Closed jwj61 closed 2 years ago
I don't know how to tackle this one.
The origin=DIR
triggers a containment query, but Postgres only uses the sorting order index and then filters the results a posteriori.
lmfdb=# explain analyze SELECT "origin" FROM "lfunc_search" WHERE "rational" = true AND "instance_types" @> ARRAY[ARRAY['DIR']]::text[] ORDER BY "root_analytic_conductor" LIMIT 1000;
QUERY PLAN
----------------------------------------------------------------------------------------------------------------------------------------------------------------------------
Limit (cost=0.56..8629.28 rows=1000 width=47) (actual time=0.032..14414.905 rows=1000 loops=1)
-> Index Scan using lfunc_search_root_analytic_conductor on lfunc_search (cost=0.56..5885157.62 rows=682043 width=47) (actual time=0.031..14412.729 rows=1000 loops=1)

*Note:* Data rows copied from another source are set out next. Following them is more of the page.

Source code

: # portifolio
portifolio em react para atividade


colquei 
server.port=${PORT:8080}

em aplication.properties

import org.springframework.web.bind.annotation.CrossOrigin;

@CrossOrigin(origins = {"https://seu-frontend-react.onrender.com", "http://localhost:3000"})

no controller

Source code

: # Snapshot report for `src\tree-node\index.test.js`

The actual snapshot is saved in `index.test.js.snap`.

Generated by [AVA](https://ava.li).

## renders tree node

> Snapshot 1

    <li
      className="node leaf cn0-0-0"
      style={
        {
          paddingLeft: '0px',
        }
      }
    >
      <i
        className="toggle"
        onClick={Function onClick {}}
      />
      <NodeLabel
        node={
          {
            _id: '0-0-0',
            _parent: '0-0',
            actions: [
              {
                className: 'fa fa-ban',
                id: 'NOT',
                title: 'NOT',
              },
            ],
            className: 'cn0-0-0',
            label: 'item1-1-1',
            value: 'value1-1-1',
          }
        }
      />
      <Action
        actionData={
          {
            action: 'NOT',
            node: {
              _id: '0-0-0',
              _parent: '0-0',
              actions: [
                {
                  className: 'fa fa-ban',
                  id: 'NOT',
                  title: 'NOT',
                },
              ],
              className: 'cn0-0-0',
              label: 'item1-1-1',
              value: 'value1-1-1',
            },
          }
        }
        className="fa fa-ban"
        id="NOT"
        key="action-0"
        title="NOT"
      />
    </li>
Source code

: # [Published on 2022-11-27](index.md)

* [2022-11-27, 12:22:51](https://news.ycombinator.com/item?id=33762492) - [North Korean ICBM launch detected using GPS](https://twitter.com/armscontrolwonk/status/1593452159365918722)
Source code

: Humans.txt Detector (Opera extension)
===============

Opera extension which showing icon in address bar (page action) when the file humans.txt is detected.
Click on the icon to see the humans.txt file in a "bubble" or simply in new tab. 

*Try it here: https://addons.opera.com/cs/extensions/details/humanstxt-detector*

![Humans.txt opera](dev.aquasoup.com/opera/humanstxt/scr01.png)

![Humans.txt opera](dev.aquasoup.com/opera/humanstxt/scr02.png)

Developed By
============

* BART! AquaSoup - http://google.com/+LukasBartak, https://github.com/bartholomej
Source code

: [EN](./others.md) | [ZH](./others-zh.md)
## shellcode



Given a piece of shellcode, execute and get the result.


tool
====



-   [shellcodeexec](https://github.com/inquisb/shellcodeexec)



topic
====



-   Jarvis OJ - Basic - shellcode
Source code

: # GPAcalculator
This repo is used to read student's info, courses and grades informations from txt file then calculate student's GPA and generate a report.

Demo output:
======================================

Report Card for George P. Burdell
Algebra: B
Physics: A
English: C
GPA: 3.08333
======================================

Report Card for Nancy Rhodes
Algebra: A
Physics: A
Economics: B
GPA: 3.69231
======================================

Filter: (rational AND (instance_types @> '{{DIR}}'::text[]))
Rows Removed by Filter: 15692517
Planning Time: 0.428 ms
Execution Time: 14417.163 ms
The time is much better now as I have been trying different approaches for a while, so the table is partially cached.
I think we need to start to think about advanced statistics https://www.postgresql.org/docs/13/planner-stats.html#PLANNER-STATS-EXTENDED
but is not clear to me what statistic I should add to help the planner.
I thought more about this and I think the best solution is to change the data structure and have a boolean column per type, so we can index those properly.
I've added columns is_instance_DIR
, etc, and am filling them in now. I'll make some code changes once the data is there.
The data is there on beta, but I'm not going to be able to make the code changes tonight.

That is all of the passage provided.